WHAT YOU NEED TO DO: Needed from the entries below: every line that holds the word "existing".

DATA FOR THE TASK:
----------------

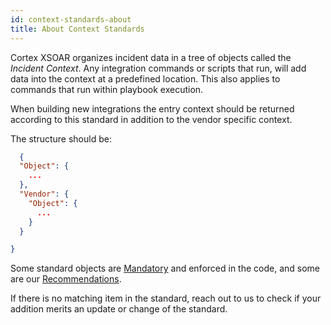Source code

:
 ```yaml
---
id: context-standards-about
title: About Context Standards
---
```


Cortex XSOAR organizes incident data in a tree of objects called the *Incident Context*. Any integration commands or scripts that run, will add data into the context at a predefined location. This also applies to commands that run within playbook execution.

When building new integrations the entry context should be returned according to this standard in addition to the vendor specific context. 

The structure should be:

```json
  {
  "Object": {
    ...
  },
  "Vendor": {
    "Object": {
      ...
    }
  }

}

```

Some standard objects are [Mandatory](mandatory-context-standards)  and enforced in the code, and some are our [Recommendations](recommended-context-standards).

If there is no matching item in the standard, reach out to us to check if your addition merits an update or change of the standard. 




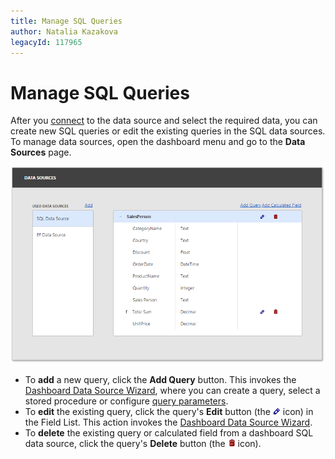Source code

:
 ```yaml
---
title: Manage SQL Queries
author: Natalia Kazakova
legacyId: 117965
---
```

# Manage SQL Queries
After you [connect](../connect-to-an-existing-data-source.md) to the data source and select the required data, you can create new SQL queries or edit the existing queries in the SQL data sources. To manage data sources, open the dashboard menu and go to the **Data Sources** page.

![wdd-data-sources-page](../../../../images/img124589.png)
* To **add** a new query, click the **Add Query** button. This invokes the [Dashboard Data Source Wizard](dashboard-data-source-wizard.md), where you can create a query, select a stored procedure or configure [query parameters](pass-query-parameters.md).
* To **edit** the existing query, click the query's **Edit** button (the ![wdd-icon-edit-query](../../../../images/img125497.png) icon) in the Field List. This action invokes the [Dashboard Data Source Wizard](dashboard-data-source-wizard.md).
* To **delete** the existing query or calculated field from a dashboard SQL data source, click the query's **Delete** button (the ![wdd-icon-delete-query](../../../../images/img125498.png) icon).
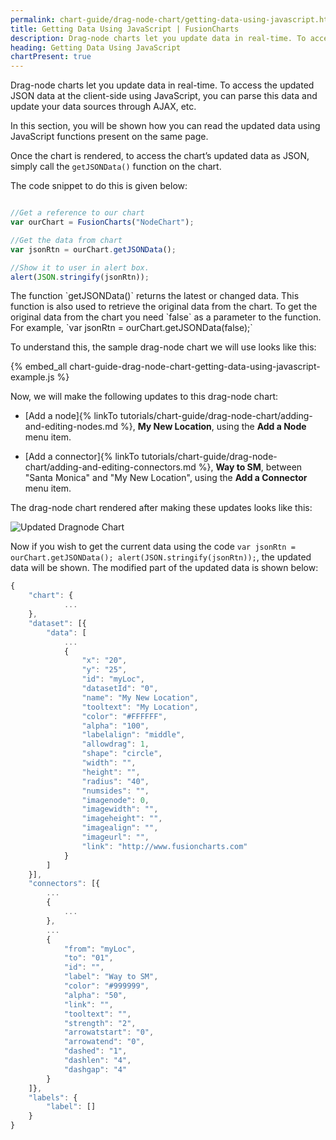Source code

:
 ```yaml
---
permalink: chart-guide/drag-node-chart/getting-data-using-javascript.html
title: Getting Data Using JavaScript | FusionCharts
description: Drag-node charts let you update data in real-time. To access the updated JSON data at the client-side using JavaScript, you can parse this data and update your data sources through AJAX, etc.
heading: Getting Data Using JavaScript
chartPresent: true
---
```


Drag-node charts let you update data in real-time. To access the updated JSON data at the client-side using JavaScript, you can parse this data and update your data sources through AJAX, etc.

In this section, you will be shown how you can read the updated data using JavaScript functions present on the same page.

Once the chart is rendered, to access the chart’s updated data as JSON, simply call the `getJSONData()` function on the chart.

The code snippet to do this is given below:

```javascript

//Get a reference to our chart
var ourChart = FusionCharts("NodeChart");

//Get the data from chart
var jsonRtn = ourChart.getJSONData();

//Show it to user in alert box.
alert(JSON.stringify(jsonRtn));

```

<p class="text-info">The function `getJSONData()` returns the latest or changed data. This function is also used to retrieve the original data from the chart. To get the original data from the chart you need `false` as a parameter to the function. For example, `var jsonRtn = ourChart.getJSONData(false);` </p>

To understand this, the sample drag-node chart we will use looks like this:

{% embed_all chart-guide-drag-node-chart-getting-data-using-javascript-example.js %}





Now, we will make the following updates to this drag-node chart:

* [Add a node]{% linkTo tutorials/chart-guide/drag-node-chart/adding-and-editing-nodes.md %}, __My New Location__, using the __Add a Node__ menu item.

* [Add a connector]{% linkTo tutorials/chart-guide/drag-node-chart/adding-and-editing-connectors.md %}, __Way to SM__, between "Santa Monica" and "My New Location", using the __Add a Connector__ menu item.


The drag-node chart rendered after making these updates looks like this:

 ![Updated Dragnode Chart](/assets/images/chart-guide-drag-node-chart-getting-data-using-javascript-image-1.jpg)

Now if you wish to get the current data using the code `var jsonRtn = ourChart.getJSONData(); alert(JSON.stringify(jsonRtn));`, the updated data will be shown. The modified part of the updated data is shown below:

```javascript
{
    "chart": {
            ...
    },
    "dataset": [{
        "data": [
            ...
            {
                "x": "20",
                "y": "25",
                "id": "myLoc",
                "datasetId": "0",
                "name": "My New Location",
                "tooltext": "My Location",
                "color": "#FFFFFF",
                "alpha": "100",
                "labelalign": "middle",
                "allowdrag": 1,
                "shape": "circle",
                "width": "",
                "height": "",
                "radius": "40",
                "numsides": "",
                "imagenode": 0,
                "imagewidth": "",
                "imageheight": "",
                "imagealign": "",
                "imageurl": "",
                "link": "http://www.fusioncharts.com"
            }
        ]
    }],
    "connectors": [{
        ...
        {
            ...
        },
        ...
        {
            "from": "myLoc",
            "to": "01",
            "id": "",
            "label": "Way to SM",
            "color": "#999999",
            "alpha": "50",
            "link": "",
            "tooltext": "",
            "strength": "2",
            "arrowatstart": "0",
            "arrowatend": "0",
            "dashed": "1",
            "dashlen": "4",
            "dashgap": "4"
        }
    ]},
    "labels": {
        "label": []
    }
}

```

----------------

ANSWER BELOW:
After you [connect](../connect-to-an-existing-data-source.md) to the data source and select the required data, you can create new SQL queries or edit the existing queries in the SQL data sources. To manage data sources, open the dashboard menu and go to the **Data Sources** page.
* To **edit** the existing query, click the query's **Edit** button (the ![wdd-icon-edit-query](../../../../images/img125497.png) icon) in the Field List. This action invokes the [Dashboard Data Source Wizard](dashboard-data-source-wizard.md).
* To **delete** the existing query or calculated field from a dashboard SQL data source, click the query's **Delete** button (the ![wdd-icon-delete-query](../../../../images/img125498.png) icon).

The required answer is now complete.